Explicou que a visão que os novos videntes tiveram do brilho da consciência resultou na seqüência em que organizaram as verdades dos antigos videntes sobre a consciência. A partir daí, desenvolveram os três conjuntos de técnicas. O primeiro é o domínio da espreita, o segundo, o domínio da intenção, e o terceiro o domínio do sonho. Insistiu que me ensinava esses três conjuntos desde o primeiro dia que nos conhecemos.
Disse-me que havia ensinado o domínio da consciência de dois modos, exatamente como os novos videntes recomendam. Em seus ensinamentos para o lado direito, ministrados durante minha consciência normal, atingiu dois objetivos: ensinou-me o caminho do guerreiro e afrouxou meu ponto de aglutinação de sua posição original. Em seus ensinamentos para o lado esquerdo, ministrados enquanto eu me encontrava em consciência intensificada, também atingiu dois objetivos: fez meu ponto de aglutinação deslocar-se para tantas posições quantas fui capaz de sustentar, e deu-me uma longa série de explicações.

Dom Juan parou de falar, o olhou-me fixamente. Houve um silêncio desajeitado; então começou a falar sobre a espreita. Disse que a espreita teve origens muito humildes e acidentais. Partiu da observação feita pelos novos videntes de que, quando os guerreiros se comportam por algum tempo de modo fora do habitual, as emanações não são usadas no interior de seus casulos começam a brilhar. E seus pontos de aglutinação se deslocam de maneira suave, harmoniosa, muito pouco perceptível.

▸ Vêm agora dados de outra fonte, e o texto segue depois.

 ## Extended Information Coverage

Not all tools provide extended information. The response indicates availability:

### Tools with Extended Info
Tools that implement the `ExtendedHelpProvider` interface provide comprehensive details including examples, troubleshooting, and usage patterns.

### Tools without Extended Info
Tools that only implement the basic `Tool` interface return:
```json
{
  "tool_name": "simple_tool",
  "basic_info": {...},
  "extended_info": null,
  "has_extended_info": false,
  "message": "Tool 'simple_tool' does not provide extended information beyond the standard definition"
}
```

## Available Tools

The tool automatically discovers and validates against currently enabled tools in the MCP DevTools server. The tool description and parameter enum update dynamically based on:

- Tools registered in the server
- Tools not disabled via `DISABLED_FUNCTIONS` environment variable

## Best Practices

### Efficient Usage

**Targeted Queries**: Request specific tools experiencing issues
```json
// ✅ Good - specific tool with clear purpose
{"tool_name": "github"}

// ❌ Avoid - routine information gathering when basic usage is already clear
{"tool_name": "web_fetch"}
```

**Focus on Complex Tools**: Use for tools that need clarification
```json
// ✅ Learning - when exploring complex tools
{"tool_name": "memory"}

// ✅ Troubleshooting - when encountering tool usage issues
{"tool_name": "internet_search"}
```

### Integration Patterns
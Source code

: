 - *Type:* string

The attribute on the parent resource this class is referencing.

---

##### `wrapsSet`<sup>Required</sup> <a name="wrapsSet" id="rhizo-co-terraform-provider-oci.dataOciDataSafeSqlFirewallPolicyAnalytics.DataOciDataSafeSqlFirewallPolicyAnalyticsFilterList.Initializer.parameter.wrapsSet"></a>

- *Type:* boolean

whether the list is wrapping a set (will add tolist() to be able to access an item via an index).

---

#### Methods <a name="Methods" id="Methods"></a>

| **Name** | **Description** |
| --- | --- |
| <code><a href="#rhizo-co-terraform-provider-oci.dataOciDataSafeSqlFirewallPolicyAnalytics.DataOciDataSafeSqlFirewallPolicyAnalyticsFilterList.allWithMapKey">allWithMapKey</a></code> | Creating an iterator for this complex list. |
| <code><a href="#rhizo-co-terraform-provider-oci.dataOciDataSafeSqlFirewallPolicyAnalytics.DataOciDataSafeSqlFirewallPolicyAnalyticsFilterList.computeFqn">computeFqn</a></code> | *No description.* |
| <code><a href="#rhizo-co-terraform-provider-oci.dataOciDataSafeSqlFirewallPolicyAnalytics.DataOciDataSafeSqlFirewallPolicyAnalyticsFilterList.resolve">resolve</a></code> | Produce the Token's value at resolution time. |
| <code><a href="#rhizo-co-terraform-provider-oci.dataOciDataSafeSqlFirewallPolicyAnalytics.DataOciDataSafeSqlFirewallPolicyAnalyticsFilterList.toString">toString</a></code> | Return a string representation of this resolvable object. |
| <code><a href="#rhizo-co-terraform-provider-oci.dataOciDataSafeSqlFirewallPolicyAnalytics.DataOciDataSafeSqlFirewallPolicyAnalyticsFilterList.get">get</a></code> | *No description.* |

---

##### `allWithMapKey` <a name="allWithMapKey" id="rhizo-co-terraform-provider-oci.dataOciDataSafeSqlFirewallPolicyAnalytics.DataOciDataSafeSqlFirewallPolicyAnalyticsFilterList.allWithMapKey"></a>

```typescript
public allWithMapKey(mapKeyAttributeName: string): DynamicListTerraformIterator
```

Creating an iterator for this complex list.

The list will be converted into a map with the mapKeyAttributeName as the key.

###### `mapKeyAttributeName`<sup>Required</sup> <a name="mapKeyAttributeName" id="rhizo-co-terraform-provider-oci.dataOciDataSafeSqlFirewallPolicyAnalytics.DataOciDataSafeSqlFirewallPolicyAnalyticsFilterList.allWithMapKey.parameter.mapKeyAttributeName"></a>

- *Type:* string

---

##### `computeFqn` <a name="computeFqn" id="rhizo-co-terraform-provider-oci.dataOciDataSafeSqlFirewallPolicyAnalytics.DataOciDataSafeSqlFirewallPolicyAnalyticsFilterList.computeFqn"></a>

Estimulados por essa observação, os novos videntes começaram a praticar o controle sistemático do comportamento. Chamaram a essa prática arte da espreita. Dom Juan comentou que, embora discordasse do nome, ele era apropriado, por que a espreita envolvia um tipo específico de comportamento diante das pessoas, um comportamento que poderia ser categorizado como sub-reptício.

Os novos videntes, armados com essa técnica, sondaram o conhecido de uma maneira sóbria e frutífera. Pela prática contínua, fizeram seus pontos de aglutinação se deslocar constantemente.

-A espreita é uma das maiores realizações dos novos videntes. Eles decidiram que deveria ser ensinada ao nagual dos dias modernos quando seu ponto de aglutinação já tivesse deslocado bem profundamente para o lado esquerdo. O motivo desta decisão é que um nagual precisa aprender os princípios da espreita sem o incomodo do inventário humano. Afinal, o nagual é o líder de um grupo, e para lidera-lo deve agir rapidamente, sem ter que pensar primeiro.

“Outros guerreiros podem aprender a espreitar em sua consciência normal, embora seja aconselhável que o façam em consciência intensificada...não tanto por causa do valor da consciência intensificada, mas porque isto imbui a espreita de um mistério que ela na verdade não possui; espreitar é meramente um comportamento diante das pessoas.”

Disse que ainda que eu podia agora compreender que mudar o ponto de aglutinação era a razão pela qual os novos videntes atribuíam um valor tão alto à interação com os pequenos tiranos.
Os pequenos tiranos forçavam os videntes a usar os princípios da espreita e, ao fazê-lo, ajudavam-nos a deslocar seus pontos de aglutinação.

Perguntei-lhe se os antigos videntes sabiam alguma coisa sobre os princípios da espreita.

-A espreita foi desenvolvida exclusivamente pelos novos videntes – falou, sorrindo. – São os únicos videntes que tiveram que lidar com pessoas. Os antigos videntes estavam tão enredados em seu sentido de poder que só foram perceber que as pessoas existiam quando elas começaram a bater-lhes nas cabeças. Mas você já sabe de tudo isso.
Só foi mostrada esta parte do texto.